Conjecture. $$\text{Point $P$ lies on $C_k$ ($k\neq 0$) iff the polar of $P$ with respect to $C$ is tangent to $C_{1/k}$.}$$

For illustration, the figures below show conics $C$, along with dilations $C_2$ (containing $P$) and $C_{1/2}$ (containing $Q$). In each case, the polar of $P$ with respect to $C$ is tangent to $C_{1/2}$, while the polar of $Q$ is tangent to $C_2$.

Answer 1

It seems that a polar of a point with respect to a conic does not depend on the choice of coordinate system (see, for instance [VT, p. 102]; unfortunately, I failed to find a precise formulation of this fact neither in my (electronic) books nor by googling for English and Russian references), so then it suffices to consider the affine coordinate systems in which the conic is determined by canonical equations. Anyway, in [KK] are given the equations of the polar for a conic determined by a general equation (in [VT] a point determining the polar is assumed to be different from the center of a conic), so at least we prove the claims for convenient coordinate systems. We recall the respective equations.

1) Assume that the conic $C$ is an ellipse or a hyperbola. Put the origin of the coordinate system to its center. According to [KK, 2.4-6] the conic $C$ has an equation $$ax^2+2bxy+cy^2+d=0.$$ So an equation of a conic $C_k$ is $$ax^2+2bxy+cy^2+dk^2=0$$
and an equation of a conic $C_{1/k}$ is $$ax^2+2bxy+cy^2+d/k^2=0.$$

An equation of a polar of a point $(x_1,y_1)$ with respect to the conic $C$ [KK, 2.4-10] is $$axx_1+b(xy_1+yx_1)+cyy_1+d=0$$ and an equation of a straight line tangent to the conic $C_{1/k}$ at its point $(x_2,y_2)$ according to [KK, 2.4-10] is $$axx_2+b(xy_2+yx_2)+cyy_2+d/k^2=0.$$

Now we can prove the equivalence.

Point $P$ lies on $C_k$ ($k\neq 0$) iff the polar of $P$ with respect to $C$ is tangent to $C_{1/k}$.

$\Rightarrow$. Assume that a point $P(x_1,y_1)$ lies on the conic $C_k$. Then a point $P’(x_1/k^2,y_1/k^2)$ lies on the conic $C_{1/k}$. An equation of a straight line tangent to the conic $C_{1/k}$ at the point $P’$ is

$$axx_1/k^2+b(xx_y/k^2+yx_1/k^2)+cyy_1/k^2+d/k^2=0.$$

which is the equation of the polar of $P$ with respect to the conic $C$.
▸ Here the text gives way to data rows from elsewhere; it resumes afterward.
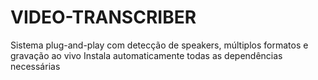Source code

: # VIDEO-TRANSCRIBER
Sistema plug-and-play com detecção de speakers, múltiplos formatos e gravação ao vivo Instala automaticamente todas as dependências necessárias
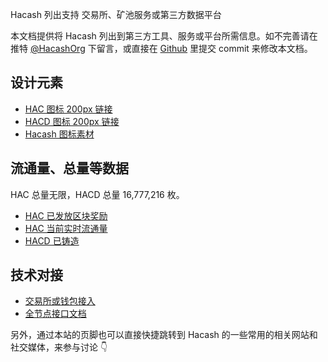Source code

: Hacash 列出支持
交易所、矿池服务或第三方数据平台



本文档提供将 Hacash 列出到第三方工具、服务或平台所需信息。如不完善请在推特 <a href="https://twitter.com/hacashorg" target="_blank">@HacashOrg</a> 下留言，或直接在 <a href="https://github.com/hacash/www/blob/main/doc/en/list-info.md" target="_blank">Github</a> 里提交 commit 来修改本文档。


## 设计元素

- [HAC 图标 200px 链接](https://hacash.org/cssimg/logo/hac_200.png)
- [HACD 图标 200px 链接](https://hacash.org/cssimg/logo/hacd_200.png)
- [Hacash 图标素材](/design)


## 流通量、总量等数据

HAC 总量无限，HACD 总量 16,777,216 枚。

- [HAC 已发放区块奖励](https://explorer.hacash.org/api/total/total_reward_number)
- [HAC 当前实时流通量](https://explorer.hacash.org/api/total/current_circulation_number)
- [HACD 已铸造](https://explorer.hacash.org/api/total/hacd_circulation_number)

## 技术对接

- [交易所或钱包接入](/development)
- [全节点接口文档](https://github.com/hacash/doc/blob/main/server/fullnode_api_doc.md)

另外，通过本站的页脚也可以直接快捷跳转到 Hacash 的一些常用的相关网站和社交媒体，来参与讨论 👇



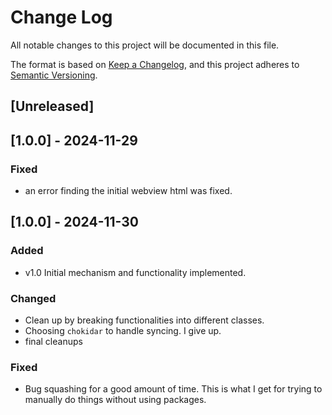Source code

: # Change Log

All notable changes to this project will be documented in this file.

The format is based on [Keep a Changelog](https://keepachangelog.com/en/1.1.0/),
and this project adheres to [Semantic Versioning](https://semver.org/spec/v2.0.0.html).

## [Unreleased]


## [1.0.0] - 2024-11-29

### Fixed
- an error finding the initial webview html was fixed.

## [1.0.0] - 2024-11-30

### Added
- v1.0 Initial mechanism and functionality implemented.

### Changed
- Clean up by breaking functionalities into different classes.
- Choosing `chokidar` to handle syncing. I give up.
- final cleanups

### Fixed
- Bug squashing for a good amount of time. This is what I get for trying to manually do things without using packages.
$\Leftarrow$. Assume that the polar of $P(x_1,y_1)$ with respect to the conic $C$ is tangent to the conic $C_{1/k}$. That is there exist a point $(x_2,y_2)\in C_{1/k}$ such that the equations

$$axx_1+b(xy_1+yx_1)+cyy_1+d=0$$ and

$$axx_2+b(xy_2+yx_2)+cyy_2+d/k^2=0$$

define the same straight line. Since the conics do not pass through the origin we have $d\ne 0$. Since $ac-b^2\ne 0$ we obtain $(x_1,y_1)=(x_2k^2,y_2k^2)$, that is the point $P$ lies on the conic $C_k$.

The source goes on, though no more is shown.